CA Paris, Pôle 5 ch. 11, 19 septembre 2014, n° 12-05845

PARIS

Arrêt

Confirmation

PARTIES

Demandeur :

Pad (SAS)

Défendeur :

Mondial d'Eponges (SARL)

COMPOSITION DE LA JURIDICTION

Président :

M. Jacomet

Conseillers :

M. Richard, Mme Prigent

Avocats :

Mes Guizard, Storelli, David, Crombez

T. com. Paris, 7 févr. 2012

7 février 2012

La SARL "Mondial d'Eponges" et la SAS Pad exploitent deux entreprises concurrentes distribuant des éponges, essentiellement naturelles pour la première et essentiellement synthétiques pour la seconde, de sorte qu'elles se trouvent aussi cliente et fournisseur l'une de l'autre.
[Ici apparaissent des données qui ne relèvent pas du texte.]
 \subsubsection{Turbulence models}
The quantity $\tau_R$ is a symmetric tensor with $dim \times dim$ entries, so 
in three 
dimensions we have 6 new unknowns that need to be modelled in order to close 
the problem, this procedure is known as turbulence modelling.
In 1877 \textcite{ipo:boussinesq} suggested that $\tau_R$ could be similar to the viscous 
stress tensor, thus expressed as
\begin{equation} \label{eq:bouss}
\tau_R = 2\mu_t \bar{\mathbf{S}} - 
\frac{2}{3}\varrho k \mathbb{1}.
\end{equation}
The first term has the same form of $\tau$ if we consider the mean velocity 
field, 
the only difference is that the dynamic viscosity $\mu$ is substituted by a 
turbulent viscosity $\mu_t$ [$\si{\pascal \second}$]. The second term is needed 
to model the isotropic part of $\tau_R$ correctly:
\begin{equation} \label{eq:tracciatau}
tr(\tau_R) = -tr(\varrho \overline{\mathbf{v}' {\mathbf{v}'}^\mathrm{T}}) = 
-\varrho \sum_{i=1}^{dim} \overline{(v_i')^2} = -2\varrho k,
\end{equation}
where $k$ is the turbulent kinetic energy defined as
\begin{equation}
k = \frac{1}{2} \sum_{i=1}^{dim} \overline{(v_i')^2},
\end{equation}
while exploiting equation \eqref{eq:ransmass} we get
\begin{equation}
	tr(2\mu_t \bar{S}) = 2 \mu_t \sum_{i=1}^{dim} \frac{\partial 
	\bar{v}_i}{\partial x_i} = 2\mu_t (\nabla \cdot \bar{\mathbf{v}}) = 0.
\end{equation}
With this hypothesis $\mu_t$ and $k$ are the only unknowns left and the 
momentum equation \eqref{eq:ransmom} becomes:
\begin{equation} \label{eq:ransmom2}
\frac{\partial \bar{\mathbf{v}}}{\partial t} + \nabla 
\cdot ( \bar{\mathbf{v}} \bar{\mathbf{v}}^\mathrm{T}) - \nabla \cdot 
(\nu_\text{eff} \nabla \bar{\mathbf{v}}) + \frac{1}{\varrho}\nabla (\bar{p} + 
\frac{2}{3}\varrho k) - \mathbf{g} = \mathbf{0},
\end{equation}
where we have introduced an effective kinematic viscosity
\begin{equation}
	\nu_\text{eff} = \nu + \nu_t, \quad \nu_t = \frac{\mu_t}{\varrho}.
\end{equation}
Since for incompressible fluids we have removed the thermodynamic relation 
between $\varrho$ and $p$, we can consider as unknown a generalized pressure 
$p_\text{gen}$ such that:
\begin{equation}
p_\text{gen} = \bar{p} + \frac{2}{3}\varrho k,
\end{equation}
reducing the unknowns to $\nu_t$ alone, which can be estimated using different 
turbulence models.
La société Mondial d'Eponges prétend que dans le dernier état des relations contractuelles, la société Pad la rémunérait de commissions calculées sur le chiffre d'affaires (CA) réalisé par Pad avec l'entreprise d'envergure nationale dénommée "Plateforme du Bâtiment". Les factures étaient établies semestriellement à partir des déclarations que lui faisait la société Pad mais cette dernière en a cessé la transmission à partir du second semestre 2007, sans les reprendre en dépit d'une mise en demeure de le faire délivrée par lettre recommandée de son conseil du 18 mars 2010.

Le 8 avril 2011, la société Mondial d'Eponges a attrait la société Pad devant le Tribunal de commerce de Paris aux fins essentiellement de constater l'existence toujours en cours du contrat verbal allégué en sollicitant la condamnation de la société Pad à lui produire les relevés semestriels du CA réalisé avec la société Plateforme du Bâtiment depuis le second semestre 2007 inclusivement et de lui payer le montant correspondant des commissions, outre une indemnité de 15 000 euro de dommages et intérêts en réparation "du préjudice résultant de la résistance abusive équipollente à une concurrence déloyale" et des frais irrépétibles.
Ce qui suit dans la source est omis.